[FLINK-36796][pipeline-connector][oracle]add oracle pipeline connector. #3995

linjianchang · 2025-04-18T09:07:19Z

add oracle pipeline connector.

joyCurry30

Thank you for your contribution. I just left some comment.

joyCurry30 · 2025-04-19T00:48:31Z

flink-cdc-connect/flink-cdc-pipeline-connectors/flink-cdc-pipeline-connector-oracle/pom.xml

+        <dependency>
+            <groupId>io.debezium</groupId>
+            <artifactId>debezium-core</artifactId>
+            <version>1.9.8.Final</version>


Use ${debezium.version}

And the scope should be "provide".

Have been modified

joyCurry30 · 2025-04-19T00:51:27Z

flink-cdc-connect/flink-cdc-pipeline-connectors/flink-cdc-pipeline-connector-oracle/pom.xml

+        <dependency>
+            <groupId>com.ververica</groupId>
+            <artifactId>flink-cdc-source-e2e-tests</artifactId>
+            <version>cty-3.0-2.2-SNAPSHOT</version>


Why you dependent on "flink-cdc-source-e2e-tests"?

Have been removed

joyCurry30 · 2025-04-19T00:52:08Z

flink-cdc-connect/flink-cdc-pipeline-connectors/flink-cdc-pipeline-connector-oracle/pom.xml

+        <dependency>
+            <groupId>org.apache.flink</groupId>
+            <artifactId>flink-connector-test-util</artifactId>
+            <version>3.4-SNAPSHOT</version>


Please use "${project.version}".

Have been modified

joyCurry30 · 2025-04-19T00:56:02Z

flink-cdc-connect/flink-cdc-pipeline-connectors/flink-cdc-pipeline-connector-oracle/pom.xml

+                                    <include>io.debezium:debezium-core</include>
+                                    <include>io.debezium:debezium-ddl-parser</include>
+                                    <include>io.debezium:debezium-connector-oracle</include>
+                                    <include>io.debezium:debezium-connector-mysql</include>


Could you explain the rationale behind having a dependency on the MySQL CDC connector within the Oracle CDC connector implementation? I'd like to better understand how these components interact in this context.

Have been removed

joyCurry30 · 2025-04-19T00:56:24Z

flink-cdc-connect/flink-cdc-pipeline-connectors/flink-cdc-pipeline-connector-oracle/pom.xml

+                                    <include>io.debezium:debezium-connector-oracle</include>
+                                    <include>io.debezium:debezium-connector-mysql</include>
+                                    <include>com.ververica:flink-connector-debezium</include>
+                                    <include>com.ververica:flink-connector-mysql-cdc</include>


Same as above.

Have been removed

joyCurry30 · 2025-04-19T00:56:49Z

flink-cdc-connect/flink-cdc-pipeline-connectors/flink-cdc-pipeline-connector-oracle/pom.xml

+                                    <include>org.antlr:antlr4-runtime</include>
+                                    <include>org.apache.kafka:*</include>
+                                    <include>mysql:mysql-connector-java</include>
+                                    <include>com.zendesk:mysql-binlog-connector-java</include>


Same as above.

Have been removed

joyCurry30 · 2025-04-19T01:08:37Z

...cle/src/main/java/com/apache/flink/cdc/connectors/oracle/source/OracleDataSourceOptions.java

+    public static final ConfigOption<String> JDBC_URL =
+            ConfigOptions.key("jdbc.url")
+                    .stringType()
+                    .noDefaultValue()
+                    .withDescription("The jdbc url.");


Could we clarify the relationship between the JDBC URL and the individual hostname/port parameters?

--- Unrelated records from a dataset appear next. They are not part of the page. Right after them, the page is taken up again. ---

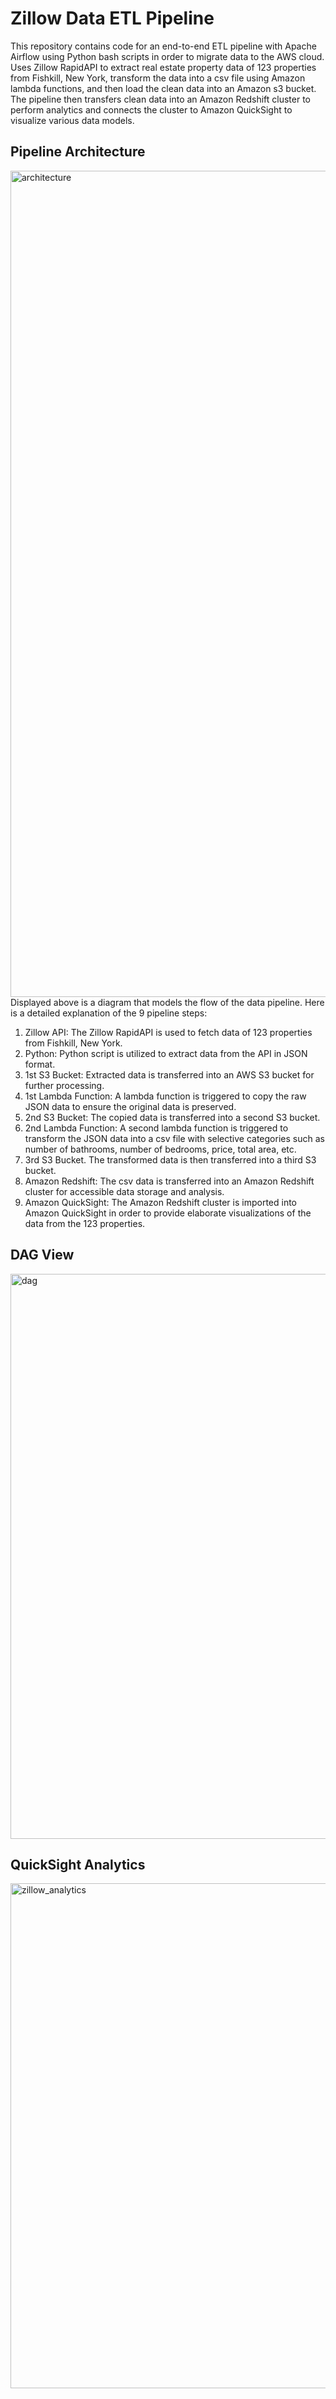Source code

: # Zillow Data ETL Pipeline
This repository contains code for an end-to-end ETL pipeline with Apache Airflow using Python bash scripts in order to migrate data to the AWS cloud. Uses Zillow RapidAPI to extract real estate property data of 123 properties from Fishkill, New York, transform the data into a csv file using Amazon lambda functions, and then load the clean data into an Amazon s3 bucket. The pipeline then transfers clean data into an Amazon Redshift cluster to perform analytics and connects the cluster to Amazon QuickSight to visualize various data models.

## Pipeline Architecture
<img width="1322" alt="architecture" src="https://github.com/user-attachments/assets/b17b7d3c-5215-4380-a963-fe7583872710">
Displayed above is a diagram that models the flow of the data pipeline. Here is a detailed explanation of the 9 pipeline steps:

<!-- -->
1. Zillow API: The Zillow RapidAPI is used to fetch data of 123 properties from Fishkill, New York.
2. Python: Python script is utilized to extract data from the API in JSON format.
3. 1st S3 Bucket: Extracted data is transferred into an AWS S3 bucket for further processing.
4. 1st Lambda Function: A lambda function is triggered to copy the raw JSON data to ensure the original data is preserved.
5. 2nd S3 Bucket: The copied data is transferred into a second S3 bucket.
6. 2nd Lambda Function: A second lambda function is triggered to transform the JSON data into a csv file with selective categories such as number of bathrooms, number of bedrooms, price, total area, etc.
7. 3rd S3 Bucket. The transformed data is then transferred into a third S3 bucket.
8. Amazon Redshift: The csv data is transferred into an Amazon Redshift cluster for accessible data storage and analysis.
9. Amazon QuickSight: The Amazon Redshift cluster is imported into Amazon QuickSight in order to provide elaborate visualizations of the data from the 123 properties.

## DAG View
<img width="904" alt="dag" src="https://github.com/user-attachments/assets/c4fe401c-8810-41bb-8438-e878ad1519e6">

## QuickSight Analytics
<img width="808" alt="zillow_analytics" src="https://github.com/user-attachments/assets/0e5be674-5d6e-4cfa-910b-bf6d920599d2">


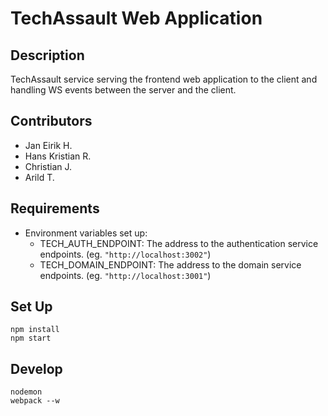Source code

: # TechAssault Web Application

## Description

TechAssault service serving the frontend web application to the client and handling WS events between the server
and the client.

## Contributors

- Jan Eirik H.
- Hans Kristian R.
- Christian J.
- Arild T.

## Requirements

* Environment variables set up:
    * TECH_AUTH_ENDPOINT: The address to the authentication service endpoints. (eg. `"http://localhost:3002"`)
    * TECH_DOMAIN_ENDPOINT: The address to the domain service endpoints. (eg. `"http://localhost:3001"`)

## Set Up

    npm install
    npm start

## Develop

    nodemon
    webpack --w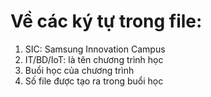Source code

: # Về các ký tự trong file:
1. SIC: Samsung Innovation Campus
2. IT/BD/IoT: là tên chương trình học
3. Buổi học của chương trình
4. Số file được tạo ra trong buổi học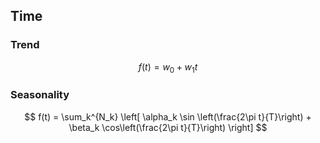 ## Time


### Trend

$$
f(t) = w_0 + w_1 t
$$

### Seasonality


$$
f(t) = \sum_k^{N_k} 
\left[
    \alpha_k \sin \left(\frac{2\pi t}{T}\right) + 
    \beta_k \cos\left(\frac{2\pi t}{T}\right)
\right]
$$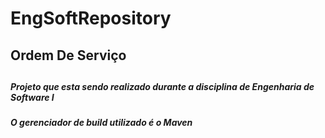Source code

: # EngSoftRepository

<h2>Ordem De Serviço<h2>

<h5> Projeto que esta sendo realizado durante a disciplina de Engenharia de Software I <h5>
<h5> O gerenciador de build utilizado é o Maven <h5>
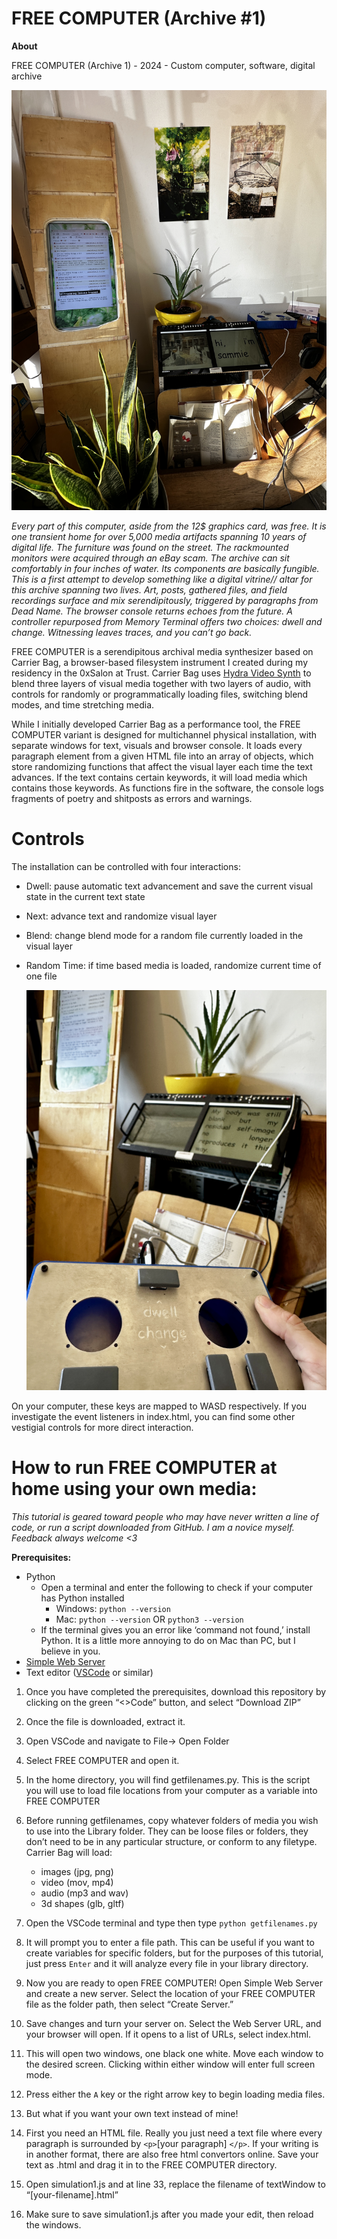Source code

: # FREE COMPUTER (Archive #1)

**About**

FREE COMPUTER (Archive 1) - 2024 - Custom computer, software, digital archive

![IMG_1502.JPG](library/IMG_1502.JPG)

*Every part of this computer, aside from the 12$ graphics card, was free. It is one transient home for over 5,000 media artifacts spanning 10 years of digital life. The furniture was found on the street. The rackmounted monitors were acquired through an eBay scam. The archive can sit comfortably in four inches of water. Its components are basically fungible. This is a first attempt to develop something like a digital vitrine// altar for this archive spanning two lives. Art, posts, gathered files, and field recordings surface and mix serendipitously, triggered by paragraphs from Dead Name. The browser console returns echoes from the future. A controller repurposed from Memory Terminal offers two choices: dwell and change. Witnessing leaves traces, and you can’t go back.*

FREE COMPUTER  is a serendipitous archival media synthesizer based on Carrier Bag, a browser-based filesystem instrument I created during my residency in the 0xSalon at Trust. Carrier Bag uses [Hydra Video Synth](https://github.com/hydra-synth/hydra) to blend three layers of visual media together with two layers of audio, with controls for randomly or programmatically loading files, switching blend modes, and time stretching media. 

While I initially developed Carrier Bag as a performance tool, the FREE COMPUTER  variant is designed for multichannel physical installation, with separate windows for text, visuals and browser console. It loads every paragraph element from a given HTML file into an array of objects, which store randomizing functions that affect the visual layer each time the text advances. If the text contains certain keywords, it will load media which contains those keywords. As functions fire in the software, the console logs fragments of poetry and shitposts as errors and warnings. 

# Controls

The installation can be controlled with four interactions:

- Dwell: pause automatic text advancement and save the current visual state in the current text state
- Next: advance text and randomize visual layer
- Blend: change blend mode for a random file currently loaded in the visual layer
- Random Time: if time based media is loaded, randomize current time of one file
    
    ![IMG_1469.JPEG](library/IMG_1469.JPEG)
    

On your computer, these keys are mapped to WASD respectively. If you investigate the event listeners in index.html, you can find some other vestigial controls for more direct interaction. 

# How to run FREE COMPUTER at home using your own media:

*This tutorial is geared toward people who may have never written a line of code, or run a script downloaded from GitHub. I am a novice myself. Feedback always welcome <3*

**Prerequisites:**

- Python
    - Open a terminal and enter the following to check if your computer has Python installed
        - Windows: `python --version`
        - Mac: `python --version` OR `python3 --version`
    - If the terminal gives you an error like ‘command not found,’ install Python. It is a little more annoying to do on Mac than PC, but I believe in you.
- [Simple Web Server](https://simplewebserver.org/download.html)
- Text editor ([VSCode](https://code.visualstudio.com/) or similar)
1. Once you have completed the prerequisites, download this repository by clicking on the green “<>Code” button, and select “Download ZIP”
2. Once the file is downloaded, extract it. 
3. Open VSCode and navigate to File→ Open Folder 
4. Select FREE COMPUTER and open it. 
5. In the home directory, you will find getfilenames.py. This is the script you will use to load file locations from your computer as a variable into FREE COMPUTER
6. Before running getfilenames, copy whatever folders of media you wish to use into the Library folder. They can be loose files or folders, they don’t need to be in any particular structure, or conform to any filetype. Carrier Bag will load:
    - images (jpg, png)
    - video (mov, mp4)
    - audio (mp3 and wav)
    - 3d shapes (glb, gltf)
        
        
7. Open the VSCode terminal and type then type `python getfilenames.py`
8. It will prompt you to enter a file path. This can be useful if you want to create variables for specific folders, but for the purposes of this tutorial, just press `Enter` and it will analyze every file in your library directory. 
9. Now you are ready to open FREE COMPUTER! Open Simple Web Server and create a new server. Select the location of your FREE COMPUTER file as the folder path, then select “Create Server.” 
10. Save changes and turn your server on. Select the Web Server URL, and your browser will open. If it opens to a list of URLs, select index.html.
11. This will open two windows, one black one white. Move each window to the desired screen. Clicking within either window will enter full screen mode. 
12. Press either the `A` key or the right arrow key to begin loading media files. 
13. But what if you want your own text instead of mine! 
14. First you need an HTML file. Really you just need a text file where every paragraph is surrounded by `<p>`[your paragraph] `</p>`. If your writing is in another format, there are also free html convertors online. Save your text as .html and drag it in to the FREE COMPUTER directory. 
15. Open simulation1.js and at line 33, replace the filename of textWindow to “[your-filename].html”
16. Make sure to save simulation1.js after you made your edit, then reload the windows.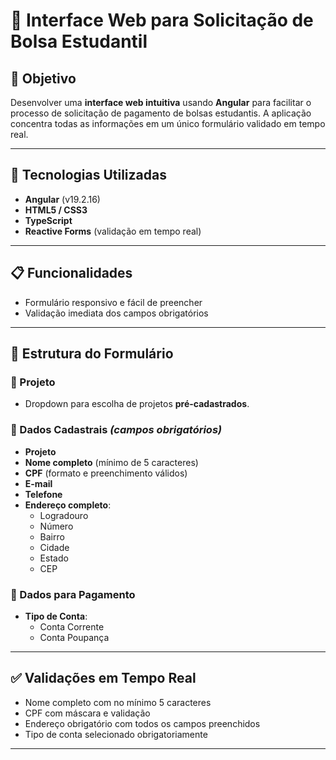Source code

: # 💼 Interface Web para Solicitação de Bolsa Estudantil

## 🎯 Objetivo

Desenvolver uma **interface web intuitiva** usando **Angular** para facilitar o processo de solicitação de pagamento de bolsas estudantis. A aplicação concentra todas as informações em um único formulário validado em tempo real.

---

## 🧰 Tecnologias Utilizadas

- **Angular** (v19.2.16)  
- **HTML5 / CSS3**
- **TypeScript**
- **Reactive Forms** (validação em tempo real)

---

## 📋 Funcionalidades

- Formulário responsivo e fácil de preencher
- Validação imediata dos campos obrigatórios

---

## 🧩 Estrutura do Formulário

### 🔹 Projeto
- Dropdown para escolha de projetos **pré-cadastrados**.

### 🔹 Dados Cadastrais *(campos obrigatórios)*
- **Projeto**
- **Nome completo** (mínimo de 5 caracteres)
- **CPF** (formato e preenchimento válidos)
- **E-mail**
- **Telefone**
- **Endereço completo**:
  - Logradouro
  - Número
  - Bairro
  - Cidade
  - Estado
  - CEP

### 🔹 Dados para Pagamento
- **Tipo de Conta**:
  - Conta Corrente
  - Conta Poupança
---

## ✅ Validações em Tempo Real

- Nome completo com no mínimo 5 caracteres
- CPF com máscara e validação
- Endereço obrigatório com todos os campos preenchidos
- Tipo de conta selecionado obrigatoriamente

---

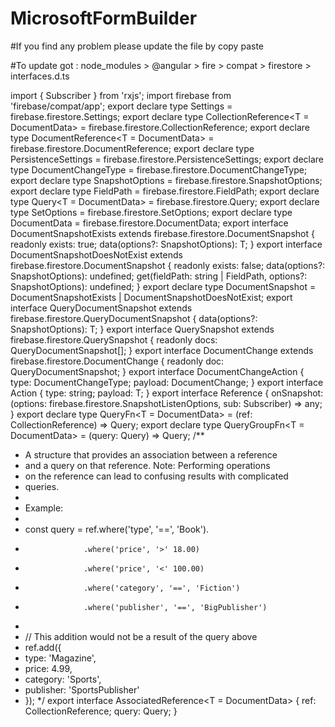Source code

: # MicrosoftFormBuilder

#If you find any problem please update the file by copy paste

#To update got : node_modules > @angular > fire > compat > firestore > interfaces.d.ts

import { Subscriber } from 'rxjs';
import firebase from 'firebase/compat/app';
export declare type Settings = firebase.firestore.Settings;
export declare type CollectionReference<T = DocumentData> = firebase.firestore.CollectionReference<T>;
export declare type DocumentReference<T = DocumentData> = firebase.firestore.DocumentReference<T>;
export declare type PersistenceSettings = firebase.firestore.PersistenceSettings;
export declare type DocumentChangeType = firebase.firestore.DocumentChangeType;
export declare type SnapshotOptions = firebase.firestore.SnapshotOptions;
export declare type FieldPath = firebase.firestore.FieldPath;
export declare type Query<T = DocumentData> = firebase.firestore.Query<T>;
export declare type SetOptions = firebase.firestore.SetOptions;
export declare type DocumentData = firebase.firestore.DocumentData;
export interface DocumentSnapshotExists<T> extends firebase.firestore.DocumentSnapshot<T> {
    readonly exists: true;
    data(options?: SnapshotOptions): T;
}
export interface DocumentSnapshotDoesNotExist extends firebase.firestore.DocumentSnapshot {
    readonly exists: false;
    data(options?: SnapshotOptions): undefined;
    get(fieldPath: string | FieldPath, options?: SnapshotOptions): undefined;
}
export declare type DocumentSnapshot<T> = DocumentSnapshotExists<T> | DocumentSnapshotDoesNotExist;
export interface QueryDocumentSnapshot<T> extends firebase.firestore.QueryDocumentSnapshot <T>{
    data(options?: SnapshotOptions): T;
}
export interface QuerySnapshot<T> extends firebase.firestore.QuerySnapshot <T>{
    readonly docs: QueryDocumentSnapshot<T>[];
}
export interface DocumentChange<T> extends firebase.firestore.DocumentChange <T>{
    readonly doc: QueryDocumentSnapshot<T>;
}
export interface DocumentChangeAction<T> {
    type: DocumentChangeType;
    payload: DocumentChange<T>;
}
export interface Action<T> {
    type: string;
    payload: T;
}
export interface Reference<T> {
    onSnapshot: (options: firebase.firestore.SnapshotListenOptions, sub: Subscriber<any>) => any;
}
export declare type QueryFn<T = DocumentData> = (ref: CollectionReference<T>) => Query<T>;
export declare type QueryGroupFn<T = DocumentData> = (query: Query<T>) => Query<T>;
/**
 * A structure that provides an association between a reference
 * and a query on that reference. Note: Performing operations
 * on the reference can lead to confusing results with complicated
 * queries.
 *
 * Example:
 *
 * const query = ref.where('type', '==', 'Book').
 *                  .where('price', '>' 18.00)
 *                  .where('price', '<' 100.00)
 *                  .where('category', '==', 'Fiction')
 *                  .where('publisher', '==', 'BigPublisher')
 *
 * // This addition would not be a result of the query above
 * ref.add({
 *  type: 'Magazine',
 *  price: 4.99,
 *  category: 'Sports',
 *  publisher: 'SportsPublisher'
 * });
 */
export interface AssociatedReference<T = DocumentData> {
    ref: CollectionReference<T>;
    query: Query<T>;
}
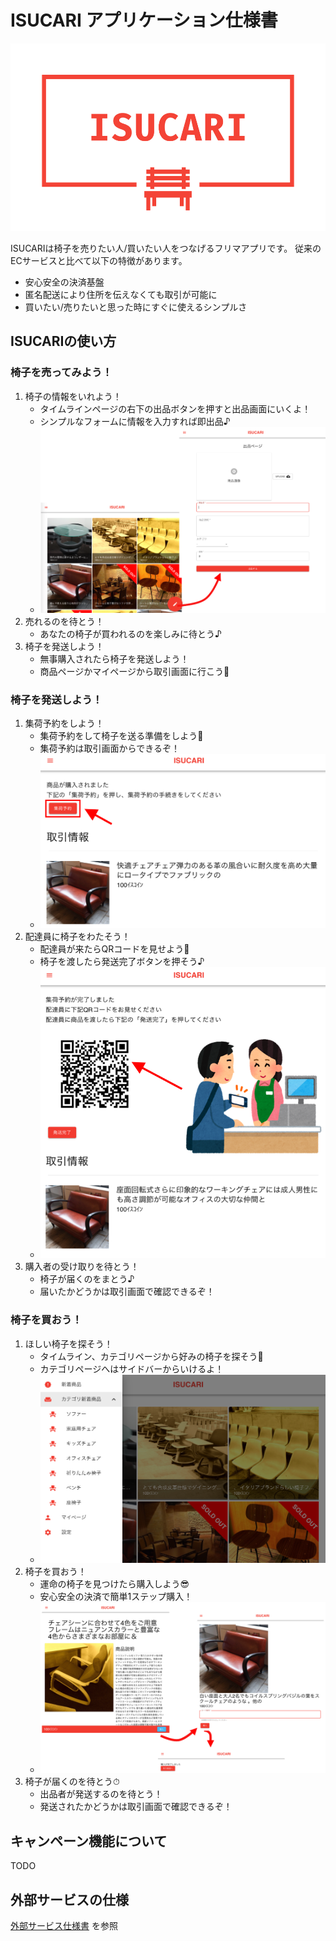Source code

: # ISUCARI アプリケーション仕様書

<img src="../frontend/public/logo.png" alt="ロゴ" height="300px" />

ISUCARIは椅子を売りたい人/買いたい人をつなげるフリマアプリです。
従来のECサービスと比べて以下の特徴があります。

* 安心安全の決済基盤
* 匿名配送により住所を伝えなくても取引が可能に
* 買いたい/売りたいと思った時にすぐに使えるシンプルさ

## ISUCARIの使い方

### 椅子を売ってみよう！

1. 椅子の情報をいれよう！
    - タイムラインページの右下の出品ボタンを押すと出品画面にいくよ！
    - シンプルなフォームに情報を入力すれば即出品♪
    - ![1-1](images/1-1.png)
1. 売れるのを待とう！
    - あなたの椅子が買われるのを楽しみに待とう♪
1. 椅子を発送しよう！
    - 無事購入されたら椅子を発送しよう！
    - 商品ページかマイページから取引画面に行こう👀

### 椅子を発送しよう！

1. 集荷予約をしよう！
    - 集荷予約をして椅子を送る準備をしよう😤
    - 集荷予約は取引画面からできるぞ！
    - ![2-1](images/2-1.png)
1. 配達員に椅子をわたそう！ 
    - 配達員が来たらQRコードを見せよう📱
    - 椅子を渡したら発送完了ボタンを押そう♪
    - ![2-2](images/2-2.png)
1. 購入者の受け取りを待とう！
    - 椅子が届くのをまとう♪
    - 届いたかどうかは取引画面で確認できるぞ！

### 椅子を買おう！

1. ほしい椅子を探そう！
    - タイムライン、カテゴリページから好みの椅子を探そう👀
    - カテゴリページへはサイドバーからいけるよ！
    - ![3-1](images/3-1.png)
1. 椅子を買おう！
    - 運命の椅子を見つけたら購入しよう😎
    - 安心安全の決済で簡単1ステップ購入！
    - ![3-2](images/3-2.png)
1. 椅子が届くのを待とう⏱
    - 出品者が発送するのを待とう！
    - 発送されたかどうかは取引画面で確認できるぞ！

## キャンペーン機能について

TODO

##  外部サービスの仕様

[外部サービス仕様書](EXTERNAL_SERVICE_SPEC.md) を参照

If we already have a “jdbc.url” configuration field, is there still value in maintaining separate “hostname and “port” parameters? Should these be mutually exclusive?

When using “hostname” and "port" configuration, is there a parameter to explicitly specify the driver type (Thin vs OCI)? This would be crucial for constructing the correct JDBC connection string format.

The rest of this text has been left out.